The Keene Swamp Bats are a collegiate summer baseball team based in Keene, New Hampshire. The team, a member of the New England Collegiate Baseball League, plays their home games at Alumni Field. In the NECBL, they are consistently one of the top teams and have reached the league playoffs in 18 of the past 21 seasons[Edit] The team has won the League Championship six times, and also has one of the largest fan bases in the league. Since 2002, they have led the NECBL in attendance three times and have finished outside the top two teams in attendance only once.

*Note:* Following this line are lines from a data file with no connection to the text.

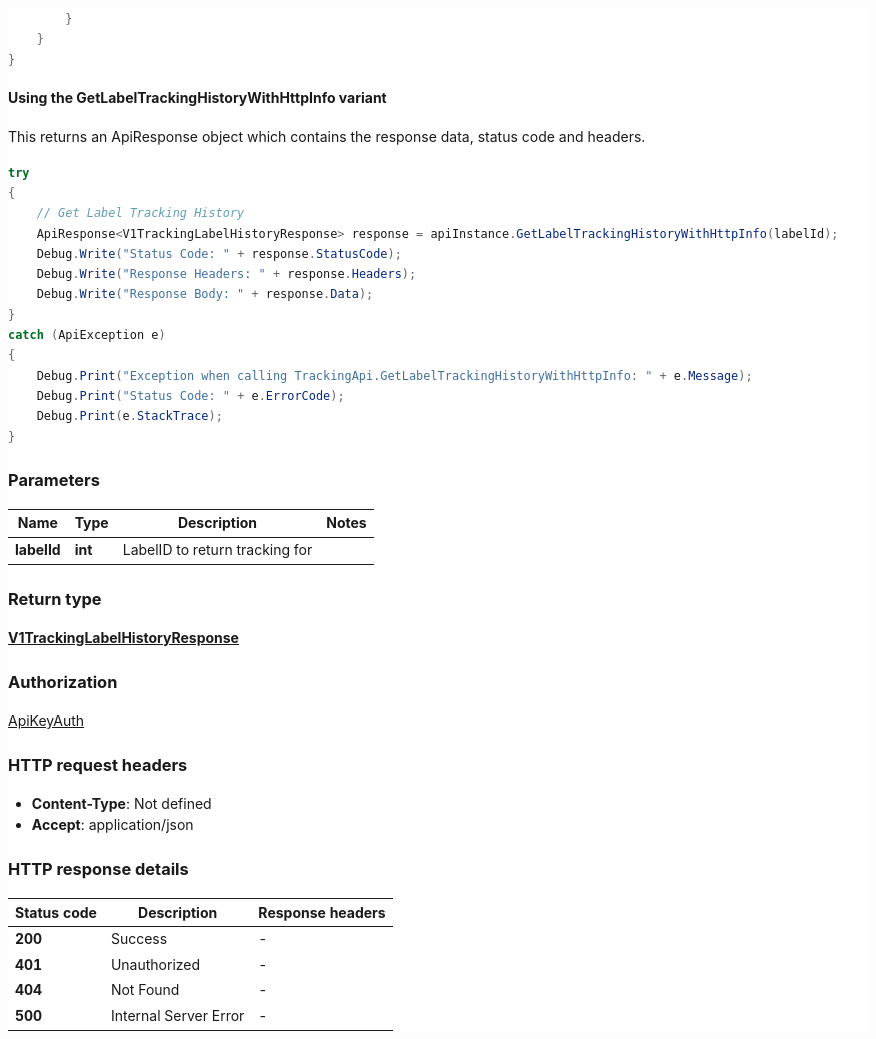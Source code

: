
 ```csharp
        }
    }
}
```

#### Using the GetLabelTrackingHistoryWithHttpInfo variant
This returns an ApiResponse object which contains the response data, status code and headers.

```csharp
try
{
    // Get Label Tracking History
    ApiResponse<V1TrackingLabelHistoryResponse> response = apiInstance.GetLabelTrackingHistoryWithHttpInfo(labelId);
    Debug.Write("Status Code: " + response.StatusCode);
    Debug.Write("Response Headers: " + response.Headers);
    Debug.Write("Response Body: " + response.Data);
}
catch (ApiException e)
{
    Debug.Print("Exception when calling TrackingApi.GetLabelTrackingHistoryWithHttpInfo: " + e.Message);
    Debug.Print("Status Code: " + e.ErrorCode);
    Debug.Print(e.StackTrace);
}
```

### Parameters

| Name | Type | Description | Notes |
|------|------|-------------|-------|
| **labelId** | **int** | LabelID to return tracking for |  |

### Return type

[**V1TrackingLabelHistoryResponse**](V1TrackingLabelHistoryResponse.md)

### Authorization

[ApiKeyAuth](../README.md#ApiKeyAuth)

### HTTP request headers

 - **Content-Type**: Not defined
 - **Accept**: application/json


### HTTP response details
| Status code | Description | Response headers |
|-------------|-------------|------------------|
| **200** | Success |  -  |
| **401** | Unauthorized |  -  |
| **404** | Not Found |  -  |
| **500** | Internal Server Error |  -  |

This attendance is facilitated by Alumni Field's having the largest official capacity of any NECBL ballpark.

==Team history==

| Year | Regular season | Postseason |
|---|---|---|
| 1998 | 18-24 | DNQ |
| 1999 | 27-14 | 1-2 |
| 2000 | 27-15 | 4-2* |
| 2001 | 24-16 | 3-3 |
| 2002 | 31-11 | 4-4 |
| 2003 | 27-14 | 6-0* |
| 2004 | 26-16 | 3-2 |
| 2005 | 30-13 | 3-2 |
| 2006 | 22-20 | 0-2 |
| 2007 | 22-20 | 0-2 |
| 2008 | 24-17 | 2-2 |
| 2009 | 27-13 | 1-2 |
| 2010 | 20-22 | 1-2 |
| 2011 | 28-14 | 6-2* |
| 2012 | 29-13 | 2-2 |
| 2013 | 27-17 | 6-3* |
| 2014 | 21-21 | 1-2 |
| 2015 | 13-29 | DNQ |
| 2016 | 20-26 | DNQ |
| 2017 | 20-25 | 0-1 |
| 2018 | 24-21 | 0-1 |
| 2019 | 30-19 | 4-1* |
| 2020 | Season cancelled because of the COVID-19 pandemic |  |
| 2021 | 27-17 | 1-2 |
| 2022 | 17-27 | DNQ |
| 2023 | 26-18 | DNQ |
| 2024 | 17-27 | DNQ |
| 2025 | 32-12 | 6-0* |
| Total | 624-455 | 54-58 |
| Overall | 678-513 |  |

KEY: ; DNQ - did not qualify

==Postseason appearances==

| Year | Division semi-finals |  | Division finals* |  | NECBL Championship Series |  |
Keene Swamp Bats
| 1999 |  |  | Danbury Westerners | L (1–2) |  |  |
| 2000 |  |  | Middletown Giants | W (2–1) | Rhode Island Gulls | W (2–1) |
| 2001 |  |  | Torrington Twisters | W (2–1) | Newport Gulls | L (1–2) |
| 2002 | Torrington Twisters | W (2–1) | Lowell All-Americans | W (2–1) | Newport Gulls | L (0–2) |
| 2003 | Concord Quarry Dogs | W (2–0) | Sanford Mainers | W (2–0) | Torrington Twisters | W (2–0) |
| 2004 | Vermont Mountaineers | W (2–0) | Sanford Mainers | L (1–2) |  |  |
| 2005 | Sanford Mainers | W (2–0) | Vermont Mountaineers | L (1–2) |  |  |
| 2006 | Sanford Mainers | L (0–2) |  |  |  |  |
| 2007 | Vermont Mountaineers | L (0–2) |  |  |  |  |
| 2008 | North Shore Navigators | W (2–0) | Sanford Mainers | L (0–2) |  |  |
| 2009 | Holyoke Blue Sox | L (1–2) |  |  |  |  |
| 2010 | North Adams SteepleCats | L (1–2) |  |  |  |  |
| 2011 | Danbury Westerners | W (2–1) | Holyoke Blue Sox | W (2–1) | Laconia Muskrats | W (2–0) |
| 2012 | Vermont Mountaineers | W (2–0) | Danbury Westerners | L (0–2) |  |  |
| 2013 | Holyoke Blue Sox | W (2–1) | Vermont Mountaineers | W (2-1) | Newport Gulls | W (2-1) |
| 2014 | Sanford Mainers | L (1-2) |  |  |  |  |
| 2017 | Valley Blue Sox | L (0-5) |  |  |  |  |
| 2018 | Sanford Mainers | L (0-2) |  |  |  |  |
| 2019 |  |  | Valley Blue Sox | W (2-1) | Martha's Vineyard Sharks | W (2-0) |
| 2021 | North Shore Navigators | L (1-2) |  |  |  |  |
| 2025 | Upper Valley Nighthawks | W (2-0) | Sanford Mainers | W (2-0) | Martha's Vineyard Sharks | W (2-0) |

- *The NECBL did not separate into divisions until 2001.